Widevine-L3-Decryptor – A Chrome Extension That Demonstrates Bypassing Widevine L3 DRM
Widevine is a Google-owned DRM method that’s in use by several common streaming expert services (Netflix, Spotify, and many others.) to reduce media articles from becoming downloaded.
But Widevine’s least protected protection amount, L3, as utilised in most browsers and PCs, is applied 100% in software package (i.e no hardware TEEs), thus creating it reversible and bypassable.
This Chrome extension demonstrates how it really is doable to bypass Widevine DRM by hijacking calls to the browser’s Encrypted Media Extensions (EME) and decrypting all Widevine articles keys transferred – efficiently turning it into a clearkey DRM.
Utilization
To see this notion in action, just load the extension in Developer Mode and search to any site that plays Widevine-secured information, these as https://bitmovin.com/demos/drm [Update: link got broken?].
Keys will be logged in plaintext to the javascript console.
e.g:
WidevineDecryptor: Uncovered critical: 100b6c20940f779a4589152b57d2dacb (Child=eb676abbcb345e96bbcf616630f1a3da)
Decrypting the media alone is then just a make a difference of utilizing a instrument that can decrypt MPEG-CENC streams, like ffmpeg
.
e.g:
ffmpeg -decryption_crucial 100b6c20940f779a4589152b57d2dacb -i encrypted_media.mp4 -codec duplicate decrypted_media.mp4
Note: The extension currently supports the Windows system only.
How
In the context of browsers the genuine decryption of the media is generally done inside a proprietary binary (widevinecdm.dll
, known as the Content Decryption Module or CDM) only soon after receiving the license from a license server with an encrypted important in it.
This binary is usually closely obfuscated and would make use of third-party options that assert to supply program “defense” these kinds of as Arxan or Whitecryption.
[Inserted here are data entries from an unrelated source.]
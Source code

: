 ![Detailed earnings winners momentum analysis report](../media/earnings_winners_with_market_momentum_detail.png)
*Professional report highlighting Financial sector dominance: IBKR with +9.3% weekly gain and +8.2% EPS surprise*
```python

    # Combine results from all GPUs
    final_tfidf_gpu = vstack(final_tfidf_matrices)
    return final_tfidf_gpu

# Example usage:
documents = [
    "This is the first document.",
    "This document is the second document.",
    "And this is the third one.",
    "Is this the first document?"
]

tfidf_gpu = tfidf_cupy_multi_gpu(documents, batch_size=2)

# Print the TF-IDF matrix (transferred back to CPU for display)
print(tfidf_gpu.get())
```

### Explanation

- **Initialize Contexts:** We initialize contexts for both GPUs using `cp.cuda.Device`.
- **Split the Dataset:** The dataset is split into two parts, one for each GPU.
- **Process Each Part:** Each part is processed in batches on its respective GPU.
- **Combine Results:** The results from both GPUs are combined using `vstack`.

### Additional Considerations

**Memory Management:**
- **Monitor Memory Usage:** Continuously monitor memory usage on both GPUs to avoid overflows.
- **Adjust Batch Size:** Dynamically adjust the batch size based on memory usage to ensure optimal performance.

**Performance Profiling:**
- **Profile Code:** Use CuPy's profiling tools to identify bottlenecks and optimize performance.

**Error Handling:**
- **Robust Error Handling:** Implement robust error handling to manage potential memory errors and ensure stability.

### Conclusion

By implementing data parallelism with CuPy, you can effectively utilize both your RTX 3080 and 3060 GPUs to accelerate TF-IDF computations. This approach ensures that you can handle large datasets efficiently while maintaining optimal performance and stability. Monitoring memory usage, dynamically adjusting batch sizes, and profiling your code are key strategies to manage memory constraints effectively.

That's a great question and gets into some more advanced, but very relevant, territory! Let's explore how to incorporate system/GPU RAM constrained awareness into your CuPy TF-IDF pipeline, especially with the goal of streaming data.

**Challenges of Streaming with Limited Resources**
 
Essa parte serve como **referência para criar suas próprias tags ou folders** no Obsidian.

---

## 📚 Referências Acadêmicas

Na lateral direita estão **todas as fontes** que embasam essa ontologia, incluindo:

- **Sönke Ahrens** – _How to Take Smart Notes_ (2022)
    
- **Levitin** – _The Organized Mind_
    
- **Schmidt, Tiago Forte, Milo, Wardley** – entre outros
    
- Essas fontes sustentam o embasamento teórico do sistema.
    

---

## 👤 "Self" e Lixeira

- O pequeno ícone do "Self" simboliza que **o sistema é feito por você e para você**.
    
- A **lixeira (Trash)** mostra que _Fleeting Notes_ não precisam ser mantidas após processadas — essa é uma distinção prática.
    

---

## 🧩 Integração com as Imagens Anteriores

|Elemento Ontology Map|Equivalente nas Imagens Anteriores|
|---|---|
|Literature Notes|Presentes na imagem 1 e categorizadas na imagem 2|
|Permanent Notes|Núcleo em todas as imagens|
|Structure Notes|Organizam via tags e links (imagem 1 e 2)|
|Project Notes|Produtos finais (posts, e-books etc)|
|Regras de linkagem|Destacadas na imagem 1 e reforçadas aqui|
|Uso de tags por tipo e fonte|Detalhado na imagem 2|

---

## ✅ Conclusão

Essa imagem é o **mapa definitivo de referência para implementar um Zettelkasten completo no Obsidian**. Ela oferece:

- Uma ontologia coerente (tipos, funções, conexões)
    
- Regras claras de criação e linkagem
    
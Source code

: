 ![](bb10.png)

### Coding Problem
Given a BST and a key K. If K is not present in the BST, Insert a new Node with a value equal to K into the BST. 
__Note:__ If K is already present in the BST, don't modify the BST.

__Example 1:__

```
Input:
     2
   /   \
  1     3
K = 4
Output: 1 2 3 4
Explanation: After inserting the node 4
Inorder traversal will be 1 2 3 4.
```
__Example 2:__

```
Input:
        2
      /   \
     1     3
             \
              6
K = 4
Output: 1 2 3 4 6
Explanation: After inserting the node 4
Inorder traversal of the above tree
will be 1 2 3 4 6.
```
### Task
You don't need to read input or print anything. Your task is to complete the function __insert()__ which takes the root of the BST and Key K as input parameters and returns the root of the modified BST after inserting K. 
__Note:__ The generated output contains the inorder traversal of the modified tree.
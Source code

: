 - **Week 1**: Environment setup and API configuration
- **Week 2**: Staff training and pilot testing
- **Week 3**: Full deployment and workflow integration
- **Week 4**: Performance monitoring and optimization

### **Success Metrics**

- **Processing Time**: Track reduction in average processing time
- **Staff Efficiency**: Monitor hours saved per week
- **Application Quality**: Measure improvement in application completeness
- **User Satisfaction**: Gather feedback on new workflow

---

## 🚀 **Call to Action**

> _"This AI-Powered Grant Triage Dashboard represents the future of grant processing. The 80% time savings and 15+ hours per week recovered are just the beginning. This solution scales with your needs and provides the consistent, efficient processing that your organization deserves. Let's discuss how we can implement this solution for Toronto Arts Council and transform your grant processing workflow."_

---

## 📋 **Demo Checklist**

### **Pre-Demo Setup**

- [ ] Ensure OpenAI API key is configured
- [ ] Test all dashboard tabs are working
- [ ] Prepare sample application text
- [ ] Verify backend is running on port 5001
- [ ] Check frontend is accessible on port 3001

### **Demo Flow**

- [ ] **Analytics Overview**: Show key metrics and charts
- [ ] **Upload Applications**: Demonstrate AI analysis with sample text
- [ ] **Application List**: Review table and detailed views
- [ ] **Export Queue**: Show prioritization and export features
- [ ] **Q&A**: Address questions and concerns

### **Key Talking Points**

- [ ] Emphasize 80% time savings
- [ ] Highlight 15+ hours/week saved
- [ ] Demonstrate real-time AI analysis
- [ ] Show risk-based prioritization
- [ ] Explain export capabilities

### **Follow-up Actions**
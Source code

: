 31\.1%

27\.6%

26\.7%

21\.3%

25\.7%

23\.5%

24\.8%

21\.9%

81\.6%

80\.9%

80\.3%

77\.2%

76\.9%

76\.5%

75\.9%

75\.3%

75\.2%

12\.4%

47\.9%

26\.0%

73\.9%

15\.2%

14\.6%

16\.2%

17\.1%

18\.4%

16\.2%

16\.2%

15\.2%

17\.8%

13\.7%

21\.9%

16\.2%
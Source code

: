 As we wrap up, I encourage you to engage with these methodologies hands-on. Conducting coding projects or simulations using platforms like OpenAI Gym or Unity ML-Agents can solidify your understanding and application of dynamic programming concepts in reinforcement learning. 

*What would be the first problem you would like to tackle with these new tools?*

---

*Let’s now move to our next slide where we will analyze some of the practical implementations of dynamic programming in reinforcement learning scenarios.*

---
Some reversing occupation on that binary can then be performed to extract the top secret keys and mimic the key decryption algorithm from the license response.
Why
This PoC was done to further exhibit that code obfuscation, anti-debugging tricks, whitebox cryptography algorithms and other procedures of security-by-obscurity will eventually by defeated in any case, and are, in a way, pointless.
Lawful Disclaimer
This is for academic purposes only. Downloading copyrighted products from streaming companies may perhaps violate their Phrases of Support. Use at your have chance.